- BRIEF
Quote the listing in full, exactly as given, minus any pictures.

+++++

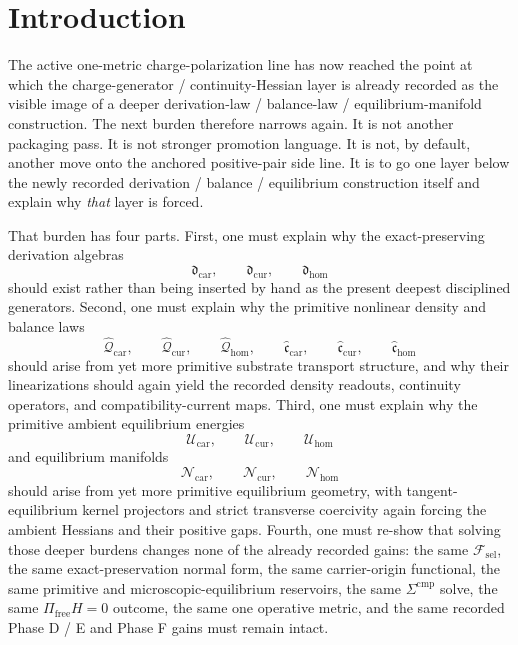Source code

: \documentclass[11pt]{article}
\newcommand{\StemFunctional}{\mathscr F_{\mathrm{sel}}}
\newcommand{\TensorDerAlg}{\mathfrak d_{\mathrm{car}}}
\newcommand{\CurDerAlg}{\mathfrak d_{\mathrm{cur}}}
\newcommand{\HomDerAlg}{\mathfrak d_{\mathrm{hom}}}
\newcommand{\TensorPrimitiveDensity}{\widehat{\mathcal Q}_{\mathrm{car}}}
\newcommand{\CurPrimitiveDensity}{\widehat{\mathcal Q}_{\mathrm{cur}}}
\newcommand{\HomPrimitiveDensity}{\widehat{\mathcal Q}_{\mathrm{hom}}}
\newcommand{\TensorBalance}{\widehat{\mathfrak c}_{\mathrm{car}}}
\newcommand{\CurBalance}{\widehat{\mathfrak c}_{\mathrm{cur}}}
\newcommand{\HomBalance}{\widehat{\mathfrak c}_{\mathrm{hom}}}
\newcommand{\TensorAmbientEnergy}{\mathcal U_{\mathrm{car}}}
\newcommand{\CurAmbientEnergy}{\mathcal U_{\mathrm{cur}}}
\newcommand{\HomAmbientEnergy}{\mathcal U_{\mathrm{hom}}}
\newcommand{\TensorEqManifold}{\mathcal N_{\mathrm{car}}}
\newcommand{\CurEqManifold}{\mathcal N_{\mathrm{cur}}}
\newcommand{\HomEqManifold}{\mathcal N_{\mathrm{hom}}}
\begin{document}
\section{Introduction}

The active one-metric charge-polarization line has now reached the point at which the charge-generator / continuity-Hessian layer is already recorded as the visible image of a deeper derivation-law / balance-law / equilibrium-manifold construction. The next burden therefore narrows again. It is not another packaging pass. It is not stronger promotion language. It is not, by default, another move onto the anchored positive-pair side line. It is to go one layer below the newly recorded derivation / balance / equilibrium construction itself and explain why \emph{that} layer is forced.

That burden has four parts. First, one must explain why the exact-preserving derivation algebras
\[
\TensorDerAlg,\qquad
\CurDerAlg,\qquad
\HomDerAlg
\]
should exist rather than being inserted by hand as the present deepest disciplined generators. Second, one must explain why the primitive nonlinear density and balance laws
\[
\TensorPrimitiveDensity,\qquad
\CurPrimitiveDensity,\qquad
\HomPrimitiveDensity,
\qquad
\TensorBalance,\qquad
\CurBalance,\qquad
\HomBalance
\]
should arise from yet more primitive substrate transport structure, and why their linearizations should again yield the recorded density readouts, continuity operators, and compatibility-current maps. Third, one must explain why the primitive ambient equilibrium energies
\[
\TensorAmbientEnergy,\qquad
\CurAmbientEnergy,\qquad
\HomAmbientEnergy
\]
and equilibrium manifolds
\[
\TensorEqManifold,\qquad
\CurEqManifold,\qquad
\HomEqManifold
\]
should arise from yet more primitive equilibrium geometry, with tangent-equilibrium kernel projectors and strict transverse coercivity again forcing the ambient Hessians and their positive gaps. Fourth, one must re-show that solving those deeper burdens changes none of the already recorded gains: the same \(\StemFunctional\), the same exact-preservation normal form, the same carrier-origin functional, the same primitive and microscopic-equilibrium reservoirs, the same \(\Sigma^{\mathrm{cmp}}\) solve, the same \(\Pi_{\mathrm{free}}H=0\) outcome, the same one operative metric, and the same recorded Phase D / E and Phase F gains must remain intact.
\end{document}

+++++

- EXERCISE SOLUTION
Source code

: \documentclass[11pt]{article}
\newcommand{\StemFunctional}{\mathscr F_{\mathrm{sel}}}
\newcommand{\TensorDerAlg}{\mathfrak d_{\mathrm{car}}}
\newcommand{\CurDerAlg}{\mathfrak d_{\mathrm{cur}}}
\newcommand{\HomDerAlg}{\mathfrak d_{\mathrm{hom}}}
\newcommand{\TensorPrimitiveDensity}{\widehat{\mathcal Q}_{\mathrm{car}}}
\newcommand{\CurPrimitiveDensity}{\widehat{\mathcal Q}_{\mathrm{cur}}}
\newcommand{\HomPrimitiveDensity}{\widehat{\mathcal Q}_{\mathrm{hom}}}
\newcommand{\TensorBalance}{\widehat{\mathfrak c}_{\mathrm{car}}}
\newcommand{\CurBalance}{\widehat{\mathfrak c}_{\mathrm{cur}}}
\newcommand{\HomBalance}{\widehat{\mathfrak c}_{\mathrm{hom}}}
\newcommand{\TensorAmbientEnergy}{\mathcal U_{\mathrm{car}}}
\newcommand{\CurAmbientEnergy}{\mathcal U_{\mathrm{cur}}}
\newcommand{\HomAmbientEnergy}{\mathcal U_{\mathrm{hom}}}
\newcommand{\TensorEqManifold}{\mathcal N_{\mathrm{car}}}
\newcommand{\CurEqManifold}{\mathcal N_{\mathrm{cur}}}
\newcommand{\HomEqManifold}{\mathcal N_{\mathrm{hom}}}
\begin{document}
\section{Introduction}

The active one-metric charge-polarization line has now reached the point at which the charge-generator / continuity-Hessian layer is already recorded as the visible image of a deeper derivation-law / balance-law / equilibrium-manifold construction. The next burden therefore narrows again. It is not another packaging pass. It is not stronger promotion language. It is not, by default, another move onto the anchored positive-pair side line. It is to go one layer below the newly recorded derivation / balance / equilibrium construction itself and explain why \emph{that} layer is forced.

That burden has four parts. First, one must explain why the exact-preserving derivation algebras
\[
\TensorDerAlg,\qquad
\CurDerAlg,\qquad
\HomDerAlg
\]
should exist rather than being inserted by hand as the present deepest disciplined generators. Second, one must explain why the primitive nonlinear density and balance laws
\[
\TensorPrimitiveDensity,\qquad
\CurPrimitiveDensity,\qquad
\HomPrimitiveDensity,
\qquad
\TensorBalance,\qquad
\CurBalance,\qquad
\HomBalance
\]
should arise from yet more primitive substrate transport structure, and why their linearizations should again yield the recorded density readouts, continuity operators, and compatibility-current maps. Third, one must explain why the primitive ambient equilibrium energies
\[
\TensorAmbientEnergy,\qquad
\CurAmbientEnergy,\qquad
\HomAmbientEnergy
\]
and equilibrium manifolds
\[
\TensorEqManifold,\qquad
\CurEqManifold,\qquad
\HomEqManifold
\]
should arise from yet more primitive equilibrium geometry, with tangent-equilibrium kernel projectors and strict transverse coercivity again forcing the ambient Hessians and their positive gaps. Fourth, one must re-show that solving those deeper burdens changes none of the already recorded gains: the same \(\StemFunctional\), the same exact-preservation normal form, the same carrier-origin functional, the same primitive and microscopic-equilibrium reservoirs, the same \(\Sigma^{\mathrm{cmp}}\) solve, the same \(\Pi_{\mathrm{free}}H=0\) outcome, the same one operative metric, and the same recorded Phase D / E and Phase F gains must remain intact.
\end{document}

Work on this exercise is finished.